### What the exercise asks
Every entry should be repeated exactly. Omit the pictures.

•••

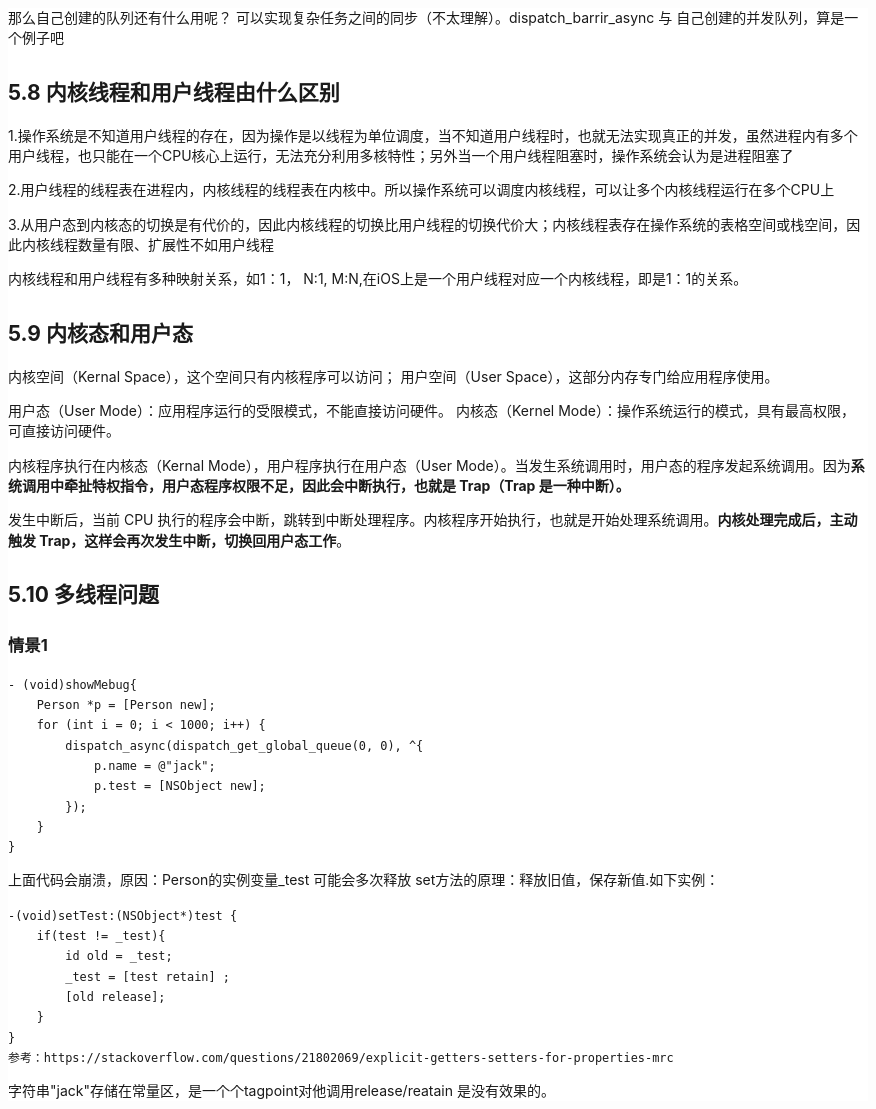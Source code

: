 那么自己创建的队列还有什么用呢？
可以实现复杂任务之间的同步（不太理解）。dispatch_barrir_async 与 自己创建的并发队列，算是一个例子吧

## 5.8  内核线程和用户线程由什么区别
1.操作系统是不知道用户线程的存在，因为操作是以线程为单位调度，当不知道用户线程时，也就无法实现真正的并发，虽然进程内有多个用户线程，也只能在一个CPU核心上运行，无法充分利用多核特性；另外当一个用户线程阻塞时，操作系统会认为是进程阻塞了

2.用户线程的线程表在进程内，内核线程的线程表在内核中。所以操作系统可以调度内核线程，可以让多个内核线程运行在多个CPU上

3.从用户态到内核态的切换是有代价的，因此内核线程的切换比用户线程的切换代价大；内核线程表存在操作系统的表格空间或栈空间，因此内核线程数量有限、扩展性不如用户线程

内核线程和用户线程有多种映射关系，如1：1， N:1, M:N,在iOS上是一个用户线程对应一个内核线程，即是1：1的关系。

## 5.9 内核态和用户态
内核空间（Kernal Space），这个空间只有内核程序可以访问；
用户空间（User Space），这部分内存专门给应用程序使用。

用户态（User Mode）：应用程序运行的受限模式，不能直接访问硬件。
内核态（Kernel Mode）：操作系统运行的模式，具有最高权限，可直接访问硬件。

内核程序执行在内核态（Kernal Mode），用户程序执行在用户态（User Mode）。当发生系统调用时，用户态的程序发起系统调用。因为**系统调用中牵扯特权指令，用户态程序权限不足，因此会中断执行，也就是 Trap（Trap 是一种中断）。**

发生中断后，当前 CPU 执行的程序会中断，跳转到中断处理程序。内核程序开始执行，也就是开始处理系统调用。**内核处理完成后，主动触发 Trap，这样会再次发生中断，切换回用户态工作**。 

## 5.10 多线程问题
### 情景1
```
- (void)showMebug{
    Person *p = [Person new];
    for (int i = 0; i < 1000; i++) {
        dispatch_async(dispatch_get_global_queue(0, 0), ^{
            p.name = @"jack";
            p.test = [NSObject new];
        });
    }
}
```

上面代码会崩溃，原因：Person的实例变量_test 可能会多次释放
set方法的原理：释放旧值，保存新值.如下实例：
```
-(void)setTest:(NSObject*)test {
    if(test != _test){
        id old = _test;
        _test = [test retain] ;
        [old release];
    }
}
参考：https://stackoverflow.com/questions/21802069/explicit-getters-setters-for-properties-mrc
```
字符串"jack"存储在常量区，是一个个tagpoint对他调用release/reatain 是没有效果的。
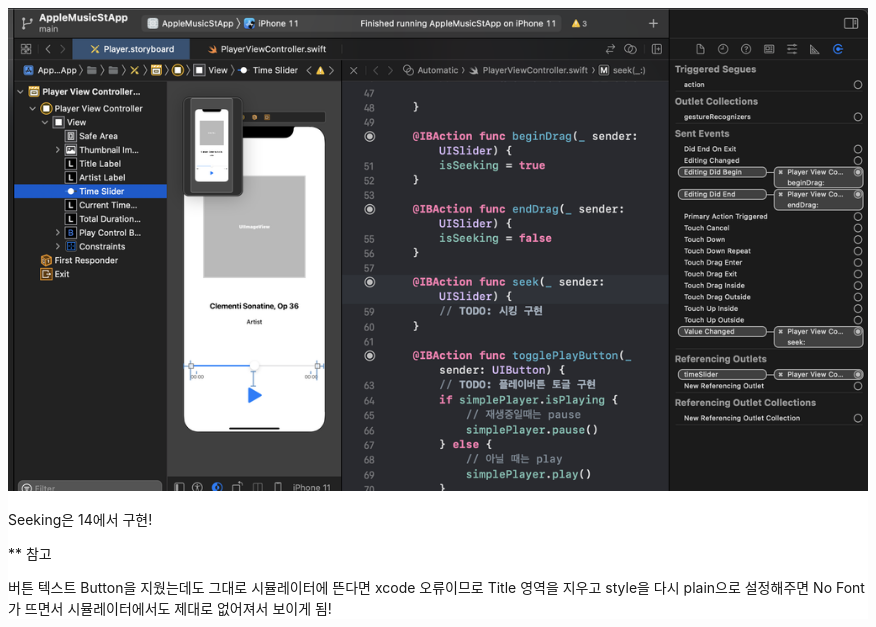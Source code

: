 ![iOS 강의-ch12 Apple  Music st- Music App-06~15-66](images/iOS%20강의-ch12%20Apple%20%20Music%20st-%20Music%20App-06~15-66.png)

Seeking은 14에서 구현!

** 참고

버튼 텍스트 Button을 지웠는데도 그대로 시뮬레이터에 뜬다면 xcode 오류이므로 Title 영역을 지우고 style을 다시 plain으로 설정해주면 No Font가 뜨면서 시뮬레이터에서도 제대로 없어져서 보이게 됨!
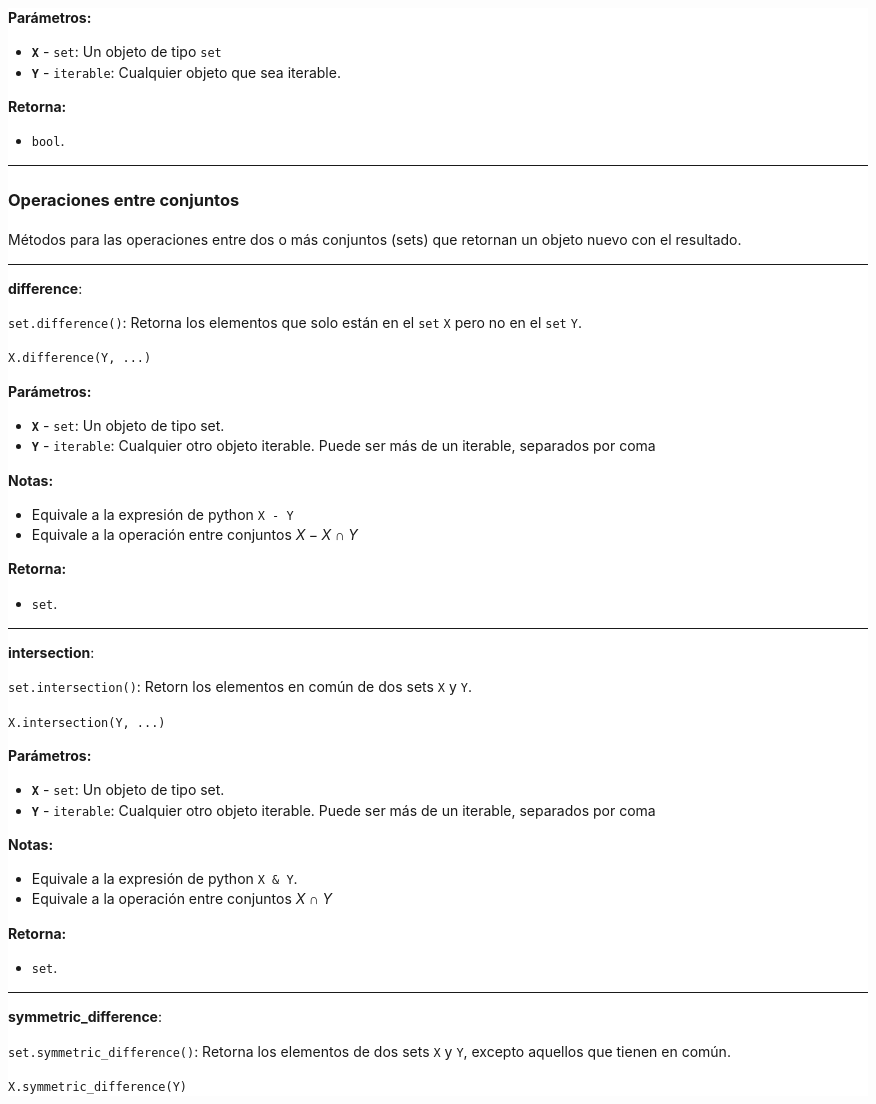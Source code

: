 **Parámetros:**
- **`X`** \- `set`: Un objeto de tipo `set`
- **`Y`** \- `iterable`: Cualquier objeto que sea iterable.

**Retorna:**
-  `bool`.

---
### Operaciones entre conjuntos

Métodos para las operaciones entre dos o más conjuntos (sets) que retornan un objeto nuevo con el resultado.

---
**difference**:

`set.difference()`: Retorna los elementos que solo están en el `set` `X` pero no en el `set` `Y`.
```python
X.difference(Y, ...)
```

**Parámetros:**
- **`X`** \- `set`: Un objeto de tipo set.
- **`Y`** \- `iterable`: Cualquier otro objeto iterable. Puede ser más de un iterable, separados por coma

**Notas:**
- Equivale a la expresión de python `X - Y`
- Equivale a la operación entre conjuntos $X - X \cap Y$

**Retorna:**
-  `set`.

---
**intersection**:

`set.intersection()`: Retorn los elementos en común de dos sets `X` y `Y`.
```python
X.intersection(Y, ...)
```

**Parámetros:**
- **`X`** \- `set`: Un objeto de tipo set.
- **`Y`** \- `iterable`: Cualquier otro objeto iterable. Puede ser más de un iterable, separados por coma

**Notas:**
- Equivale a la expresión de python `X & Y`.
- Equivale a la operación entre conjuntos $X \cap Y$

**Retorna:**
-  `set`.

---
**symmetric_difference**:

`set.symmetric_difference()`: Retorna los elementos de dos sets `X` y `Y`, excepto aquellos que tienen en común. 
```python
X.symmetric_difference(Y)
```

•••

### Result
Source code

: 那么自己创建的队列还有什么用呢？
可以实现复杂任务之间的同步（不太理解）。dispatch_barrir_async 与 自己创建的并发队列，算是一个例子吧

## 5.8  内核线程和用户线程由什么区别
1.操作系统是不知道用户线程的存在，因为操作是以线程为单位调度，当不知道用户线程时，也就无法实现真正的并发，虽然进程内有多个用户线程，也只能在一个CPU核心上运行，无法充分利用多核特性；另外当一个用户线程阻塞时，操作系统会认为是进程阻塞了

2.用户线程的线程表在进程内，内核线程的线程表在内核中。所以操作系统可以调度内核线程，可以让多个内核线程运行在多个CPU上

3.从用户态到内核态的切换是有代价的，因此内核线程的切换比用户线程的切换代价大；内核线程表存在操作系统的表格空间或栈空间，因此内核线程数量有限、扩展性不如用户线程

内核线程和用户线程有多种映射关系，如1：1， N:1, M:N,在iOS上是一个用户线程对应一个内核线程，即是1：1的关系。

## 5.9 内核态和用户态
内核空间（Kernal Space），这个空间只有内核程序可以访问；
用户空间（User Space），这部分内存专门给应用程序使用。

用户态（User Mode）：应用程序运行的受限模式，不能直接访问硬件。
内核态（Kernel Mode）：操作系统运行的模式，具有最高权限，可直接访问硬件。

内核程序执行在内核态（Kernal Mode），用户程序执行在用户态（User Mode）。当发生系统调用时，用户态的程序发起系统调用。因为**系统调用中牵扯特权指令，用户态程序权限不足，因此会中断执行，也就是 Trap（Trap 是一种中断）。**

发生中断后，当前 CPU 执行的程序会中断，跳转到中断处理程序。内核程序开始执行，也就是开始处理系统调用。**内核处理完成后，主动触发 Trap，这样会再次发生中断，切换回用户态工作**。 

## 5.10 多线程问题
### 情景1
```
- (void)showMebug{
    Person *p = [Person new];
    for (int i = 0; i < 1000; i++) {
        dispatch_async(dispatch_get_global_queue(0, 0), ^{
            p.name = @"jack";
            p.test = [NSObject new];
        });
    }
}
```

上面代码会崩溃，原因：Person的实例变量_test 可能会多次释放
set方法的原理：释放旧值，保存新值.如下实例：
```
-(void)setTest:(NSObject*)test {
    if(test != _test){
        id old = _test;
        _test = [test retain] ;
        [old release];
    }
}
参考：https://stackoverflow.com/questions/21802069/explicit-getters-setters-for-properties-mrc
```
字符串"jack"存储在常量区，是一个个tagpoint对他调用release/reatain 是没有效果的。
Source code

: ![iOS 강의-ch12 Apple  Music st- Music App-06~15-66](images/iOS%20강의-ch12%20Apple%20%20Music%20st-%20Music%20App-06~15-66.png)

Seeking은 14에서 구현!

** 참고

버튼 텍스트 Button을 지웠는데도 그대로 시뮬레이터에 뜬다면 xcode 오류이므로 Title 영역을 지우고 style을 다시 plain으로 설정해주면 No Font가 뜨면서 시뮬레이터에서도 제대로 없어져서 보이게 됨!
Source code

: **Parámetros:**
- **`X`** \- `set`: Un objeto de tipo `set`
- **`Y`** \- `iterable`: Cualquier objeto que sea iterable.

**Retorna:**
-  `bool`.

---
### Operaciones entre conjuntos

Métodos para las operaciones entre dos o más conjuntos (sets) que retornan un objeto nuevo con el resultado.

---
**difference**:

`set.difference()`: Retorna los elementos que solo están en el `set` `X` pero no en el `set` `Y`.
```python
X.difference(Y, ...)
```

**Parámetros:**
- **`X`** \- `set`: Un objeto de tipo set.
- **`Y`** \- `iterable`: Cualquier otro objeto iterable. Puede ser más de un iterable, separados por coma

**Notas:**
- Equivale a la expresión de python `X - Y`
- Equivale a la operación entre conjuntos $X - X \cap Y$

**Retorna:**
-  `set`.

---
**intersection**:

`set.intersection()`: Retorn los elementos en común de dos sets `X` y `Y`.
```python
X.intersection(Y, ...)
```

**Parámetros:**
- **`X`** \- `set`: Un objeto de tipo set.
- **`Y`** \- `iterable`: Cualquier otro objeto iterable. Puede ser más de un iterable, separados por coma

**Notas:**
- Equivale a la expresión de python `X & Y`.
- Equivale a la operación entre conjuntos $X \cap Y$

**Retorna:**
-  `set`.

---
**symmetric_difference**:

`set.symmetric_difference()`: Retorna los elementos de dos sets `X` y `Y`, excepto aquellos que tienen en común. 
```python
X.symmetric_difference(Y)
```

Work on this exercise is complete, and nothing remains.